Greatly expands storage density for natural gas (for vehicles), light harvesting, and drug delivery
September 13, 2012

The internal surface area of just one gram (1/28 of an oz.) of NU-110 (model shown here) would cover one-and-a-half football fields, making it ideal for natural-gas and hydrogen storage (credit: Northwestern University)

Northwestern University researchers have broken a world record by creating two new synthetic materials with the greatest amount of surface areas reported to date.

Named NU-109 and NU-110, the materials belong to a class of crystalline nanostructure known as metal-organic frameworks (MOFs) that are promising vessels for natural-gas and hydrogen storage for vehicles, and for catalysts, chemical sensing, light harvesting, drug delivery, and other uses requiring a large surface area per unit weight.

The materials’ promise lies in their vast internal surface area. If the internal surface area of one NU-110 crystal the size of a grain of salt could be unfolded, the surface area would cover a desktop.

Put another way, the internal surface area of just one gram (1/28 of an oz.) of NU-110 would cover one-and-a-half football fields.

Closeup of one NU-100 cage design (gray: carbon; red: oxygen; teal: copper; purple: size of the largest sphere that can fit with the cage (credit: Northwestern University)

The extremely high surface area was achieved using a carbon dioxide activation technique. As opposed to heating, which can remove the solvent but also damage the MOF material, the carbon dioxide-based technique removes the solvent gently and leaves the pores completely intact.

MOFs are composed of organic linkers held together by metal atoms, resulting in a molecular cage-like structure.

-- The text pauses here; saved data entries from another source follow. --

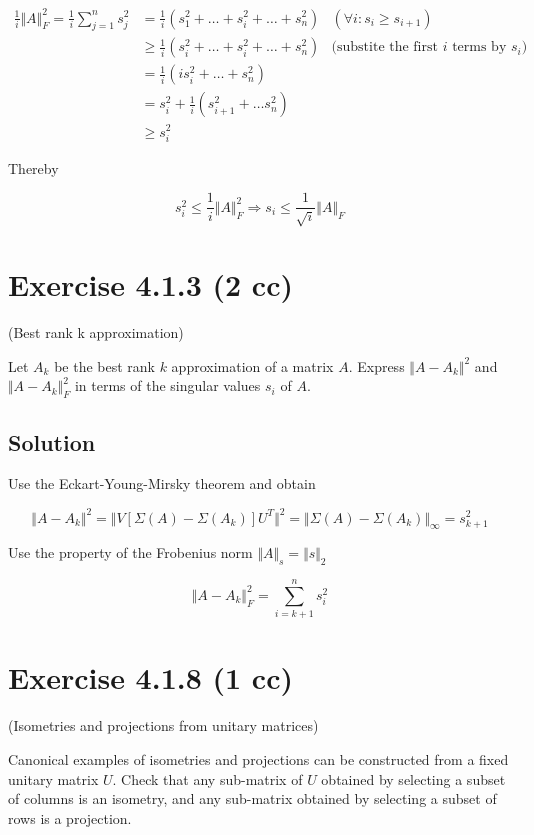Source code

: \documentclass{article}
\begin{document}
\begin{equation*}
    \begin{aligned}
        \frac{1}{i} \Vert A \Vert_F^2 = \frac{1}{i}\sum_{j=1}^n s_j^2 & = \frac{1}{i}(s_1^2 + \dots + s_i^2 + \dots + s_n^2) & (\forall i: s_i \geq s_{i+1})\\
        & \geq \frac{1}{i}(s_i^2 + \dots + s_i^2 + \dots + s_n^2) &\text{(substite the first $i$ terms by $s_i$)}\\
        & = \frac{1}{i}(is_i^2 + \dots + s_n^2) \\
        & = s_i^2 + \frac{1}{i}(s_{i+1}^2 + \dots s_n^2) \\
        & \geq s_i^2
    \end{aligned}
\end{equation*}

Thereby

$$s_i^2 \leq \frac{1}{i} \Vert A \Vert_F^2 \Rightarrow s_i \leq \frac{1}{\sqrt{i}} \Vert A \Vert_F$$

\section{Exercise 4.1.3 (2 cc)}

(Best rank k approximation)

Let $A_k$ be the best rank $k$ approximation of a matrix $A$. Express $\Vert A - A_k\Vert^2$ and $\Vert A - A_k \Vert^2_F$ in terms of the singular values $s_i$ of $A$.

\subsection{Solution}

Use the Eckart-Young-Mirsky theorem and obtain

$$\Vert A - A_k \Vert^2 = \Vert V [\Sigma(A) - \Sigma(A_k)] U^T \Vert^2 = \Vert \Sigma(A) - \Sigma(A_k) \Vert_\infty = s_{k+1}^2$$

Use the property of the Frobenius norm $\Vert A \Vert_s = \Vert s \Vert_2$

$$\Vert A - A_k \Vert^2_F = \sum_{i=k+1}^ns_i^2$$

\section{Exercise 4.1.8 (1 cc)}

(Isometries and projections from unitary matrices)

Canonical examples of isometries and projections can be constructed from a fixed unitary matrix $U$. Check that any sub-matrix of $U$ obtained by selecting a subset of columns is an isometry, and any sub-matrix obtained by selecting a subset of rows is a projection.
\end{document}
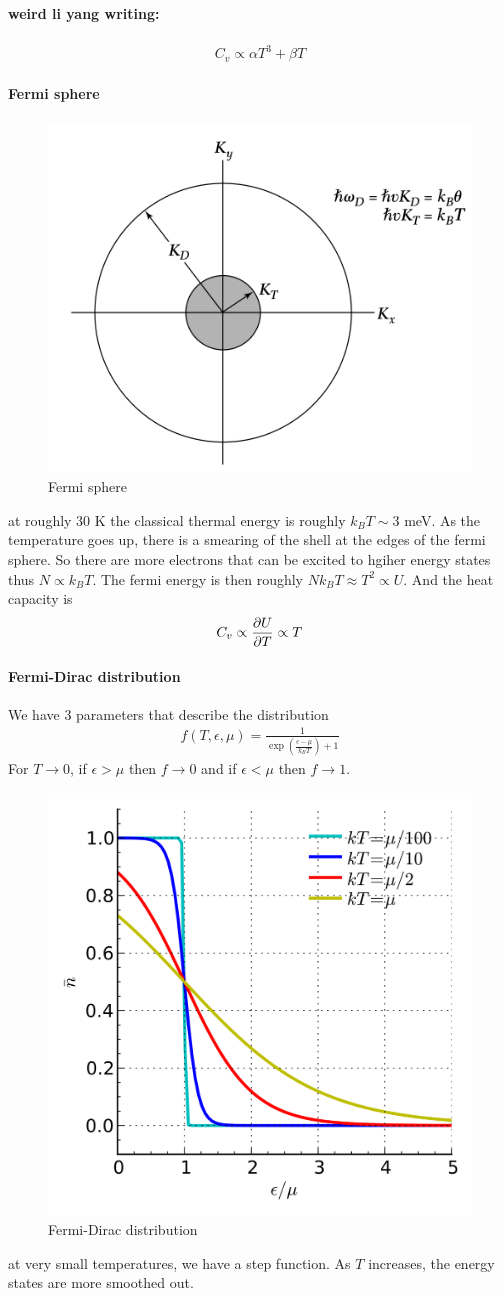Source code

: \documentclass[../main.tex]{subfiles}
\begin{document}
\paragraph*{weird li yang writing:}
\begin{align*}
    C_v \propto \alpha T^3 + \beta T
\end{align*}

\paragraph*{Fermi sphere}
\begin{figure}[ht]
    \centering
    \includegraphics[width=0.4\linewidth]{debyelaw.png}
    \caption{Fermi sphere}
    \label{fig:6.1}
\end{figure}
at roughly 30 K the classical thermal energy is roughly $k_B T \sim 3$ meV. As the temperature goes
up, there is a smearing of the shell at the edges of the fermi sphere. So there are more electrons
that can be excited to hgiher energy states thus $N \propto k_B T$. The fermi energy is then roughly
$N k_B T \approx T^2 \propto U$. And the heat capacity is
\begin{align*}
    C_v \propto \pdv{U}{T} \propto T
\end{align*}

\paragraph*{Fermi-Dirac distribution} We have 3 parameters that describe the distribution
\begin{align*}
    f(T, \epsilon, \mu) = \frac{1}{\exp(\frac{\epsilon - \mu}{k_B T}) + 1}
\end{align*}
For $T\to 0$, if $\epsilon > \mu$ then $f \to 0$ and if $\epsilon < \mu$ then $f \to 1$. 
\begin{figure}[ht]
    \centering
    \includegraphics[width=0.4\linewidth]{fermi_dirac_dist.png}
    \caption{Fermi-Dirac distribution}
    \label{fig:6.2}
\end{figure}
at very small temperatures, we have a step function. As $T$ increases, the energy states
are more smoothed out.
\end{document}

The researchers believe they may be able to more than double the surface area of the materials by using less bulky linker units in the materials’ design.

The researchers also showed that the theoretical upper limit for MOF surface areas is 14600 m2/g (one gram of material would cover 2.7 American football fields), possibly higher.

The two MOFs display the highest experimental Brunauer-Emmett-Teller surface areas of any porous material on record, 7,000 m2/g; that is, one kilogram of the material contains an internal surface area that could cover seven square kilometers. (Brunauer-Emmett-Teller, or BET, is an analysis technique for measuring the surface area of a material.)

The MOF’s designing and synthesizing technology is being commercialized by NuMat Technologies, a Northwestern startup.

UPDATE 9/13/2012: added video and mention of storing hydrogen.